Here's a few others that I use everyday, but are just candidates or in a bit of a flux.

  • SearchFox: This is an interesting new blog reader that I'm trying. I subscribe to around 80 blog feeds, which can be a bit hard to handle, especially if I'm busy and miss a few days. SearchFox watches what you read, what you mark as favorites, what titles catch your eye, etc., and orders the blog posts to show you first what it thinks you'll find most interesting. It's still a work in progress and invite only. (If you want an account, message with your preferred username and use my reference code xb17.) It still has a few drawbacks -- it doesn't automatically find feeds given a regular Web address like Bloglines does, for example, and it takes a while to learn your preferences well enough to become really useful. I have a high volume of blogs and it took it a few weeks to start picking out the real gems.
  • Yahoo Calendar: I use Yahoo for my calendar, but I'm not thrilled with it. There are lot of garish advertisements and it's slower and more complicated than I would like. It does have all of the features you'd want -- recurring appointments, alarms, ability to sync data with personal devices, etc. But it just doesn't thrill me. I'm still looking.

There are several drawbacks to using Web applications. Here are few:

  • Keeping track of all of those accounts. No one has come up with a good solution for this that works across platforms. I need it to work on both Windows and Linux, and the Mac would be a nice plus (because I plan on getting one of those soon). At the moment, I keep an encrypted file with all of my usernames and passwords and keep it in Gmail. It's an awkward system. The alternatives are less than secure -- using the same password for everything, or using only passwords that are very easy to remember.
  • They have your data. My data isn't earth-shaking important, but it's still not good to leave it exclusively in the hands of companies such as Google. My approach is to spread my data among several companies, try to keep the same piece of information in more than one place and only use services that provide a way to easily export it, so that I can take my stuff elsewhere if need be. Part of that is keeping my stuff in portable formats -- text, HTML, JPEG, XML. I avoid any kind of "digital rights management" or proprietary formats.
  • No one has come up with a good Web app for my most abundant data: music. I have 25 gigabytes of the stuff (all legal). At the moment, I keep it in portable MP3 format (I would have used a loss-less file format if I were forward-thinking enough, but I'm not), mirror the collection between two computers at home and keep another copy on my iPod. We need a Flickr for music, assuming someone has the guts to locate it on a deserted island and stand up to the record companies.
  • Finally, and this isn't exactly a drawback, but there are still applications that I prefer to use locally -- Skype, Firefox, Emacs.

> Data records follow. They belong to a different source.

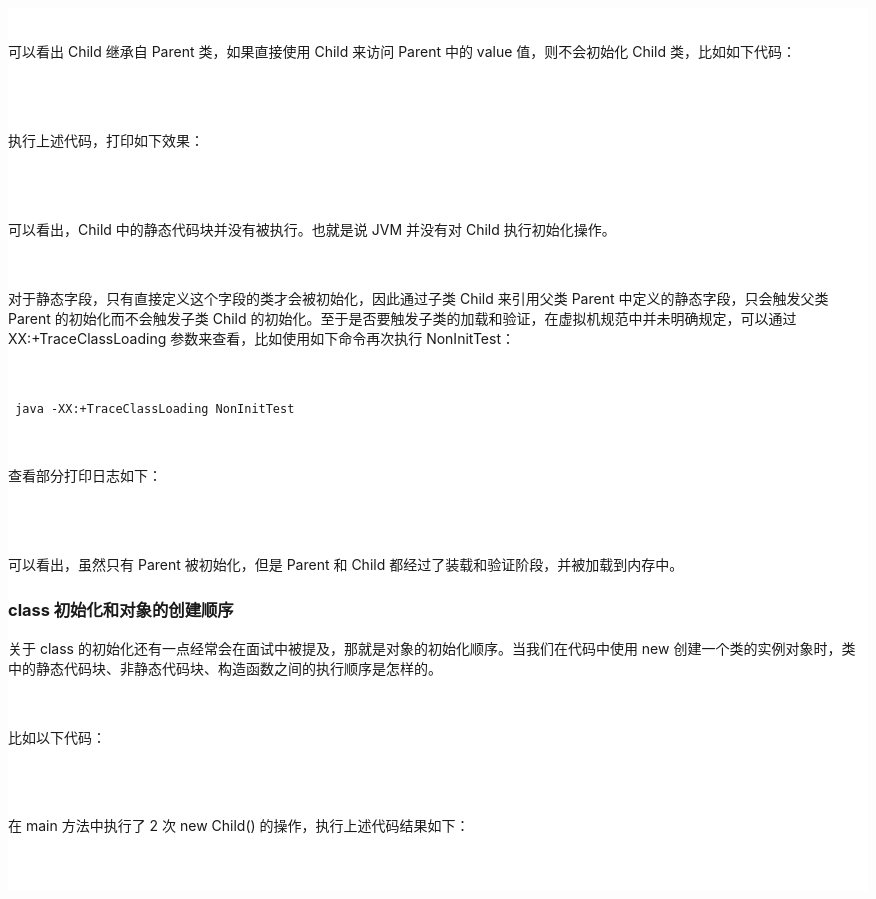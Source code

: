 <Image alt="" src="https://s0.lgstatic.com/i/image3/M01/0C/D2/Ciqah16O2nmAIKBAAACF2GZgmfk860.png"/>

<br />

可以看出 Child 继承自 Parent 类，如果直接使用 Child 来访问 Parent 中的 value 值，则不会初始化 Child 类，比如如下代码：

<br />

<Image alt="" src="https://s0.lgstatic.com/i/image3/M01/85/E8/Cgq2xl6O2nmAVynGAABCPhsxYGo296.png"/>

<br />

执行上述代码，打印如下效果：

<br />

<Image alt="" src="https://s0.lgstatic.com/i/image3/M01/0C/D2/Ciqah16O2nqAfjh_AAA9zL-pVWk200.png"/>

<br />

可以看出，Child 中的静态代码块并没有被执行。也就是说 JVM 并没有对 Child 执行初始化操作。

<br />

对于静态字段，只有直接定义这个字段的类才会被初始化，因此通过子类 Child 来引用父类 Parent 中定义的静态字段，只会触发父类 Parent 的初始化而不会触发子类 Child 的初始化。至于是否要触发子类的加载和验证，在虚拟机规范中并未明确规定，可以通过 XX:+TraceClassLoading 参数来查看，比如使用如下命令再次执行 NonInitTest：

<br />

```
 java -XX:+TraceClassLoading NonInitTest
```

<br />

查看部分打印日志如下：

<br />

<Image alt="" src="https://s0.lgstatic.com/i/image3/M01/0C/D2/Ciqah16O2nqAKlcRAAF9sRIloM8054.png"/>

<br />

可以看出，虽然只有 Parent 被初始化，但是 Parent 和 Child 都经过了装载和验证阶段，并被加载到内存中。

### class 初始化和对象的创建顺序

关于 class 的初始化还有一点经常会在面试中被提及，那就是对象的初始化顺序。当我们在代码中使用 new 创建一个类的实例对象时，类中的静态代码块、非静态代码块、构造函数之间的执行顺序是怎样的。

<br />

比如以下代码：

<br />

<Image alt="" src="https://s0.lgstatic.com/i/image3/M01/85/E8/Cgq2xl6O2nqAU3hkAAGuvZZy92w313.png"/>

<br />

在 main 方法中执行了 2 次 new Child() 的操作，执行上述代码结果如下：

<br />

<Image alt="" src="https://s0.lgstatic.com/i/image3/M01/0C/D2/Ciqah16O2nqAVJwFAACr-a4rpis859.png"/>
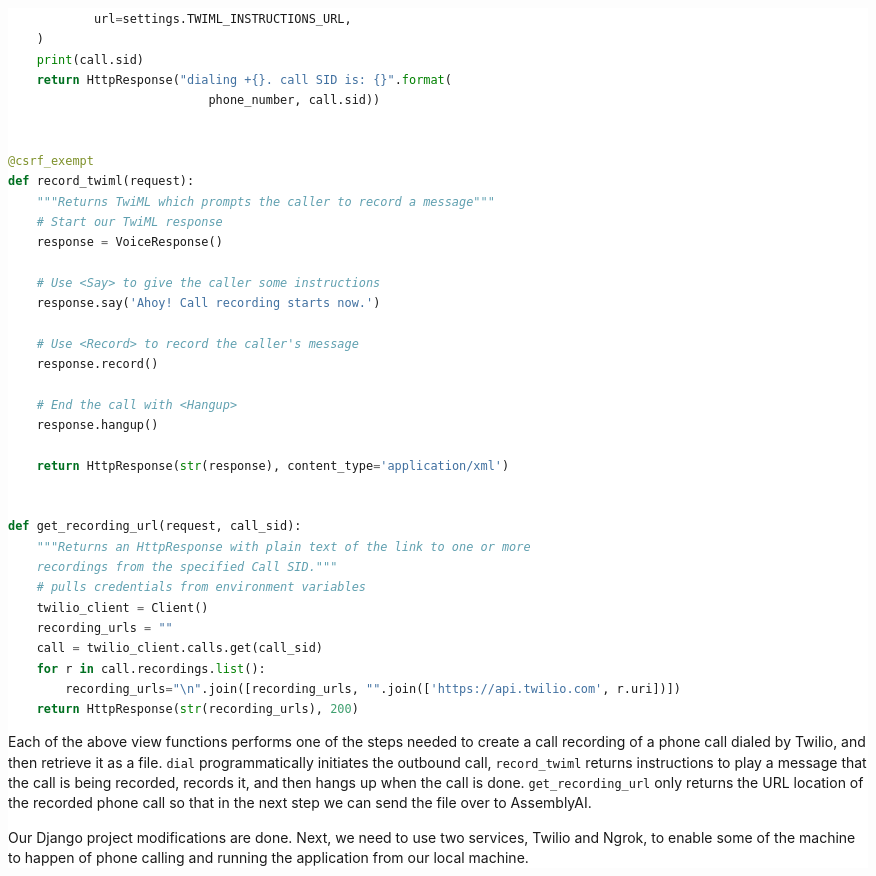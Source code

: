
 ```python
            url=settings.TWIML_INSTRUCTIONS_URL,
    )   
    print(call.sid)
    return HttpResponse("dialing +{}. call SID is: {}".format(
                            phone_number, call.sid))


@csrf_exempt
def record_twiml(request):
    """Returns TwiML which prompts the caller to record a message"""
    # Start our TwiML response
    response = VoiceResponse()

    # Use <Say> to give the caller some instructions
    response.say('Ahoy! Call recording starts now.')

    # Use <Record> to record the caller's message
    response.record()

    # End the call with <Hangup>
    response.hangup()

    return HttpResponse(str(response), content_type='application/xml')


def get_recording_url(request, call_sid):
    """Returns an HttpResponse with plain text of the link to one or more
    recordings from the specified Call SID."""
    # pulls credentials from environment variables
    twilio_client = Client()
    recording_urls = ""
    call = twilio_client.calls.get(call_sid)
    for r in call.recordings.list():
        recording_urls="\n".join([recording_urls, "".join(['https://api.twilio.com', r.uri])])
    return HttpResponse(str(recording_urls), 200)
```

Each of the above view functions performs one of the steps needed to 
create a call recording of a phone call dialed by Twilio, and then
retrieve it as a file. `dial` programmatically initiates the outbound
call, `record_twiml` returns instructions to play a message that the
call is being recorded, records it, and then hangs up when the call
is done. `get_recording_url` only returns the URL location of the
recorded phone call so that in the next step we can send the file over
to AssemblyAI.

Our Django project modifications are done. Next, we need to use
two services, Twilio and Ngrok, to enable some of the machine
to happen of phone calling and running the application from our
local machine.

Even with those drawbacks, my attention (a scarce resource) is being spent more and more on line. I read with interest everything Microsoft's Scoble wrote about the latest professional developers conference, where his company trotted out all the stuff it's planning on shipping in the next year (or three). But I wasn't excited about it; there's was no feeling of anticipation. I've had it with pretty animations, sculpted interfaces and pretty buttons. I just want to write things for the Web, share my photos, communicate and keep track of information. And these days, I can do that anywhere.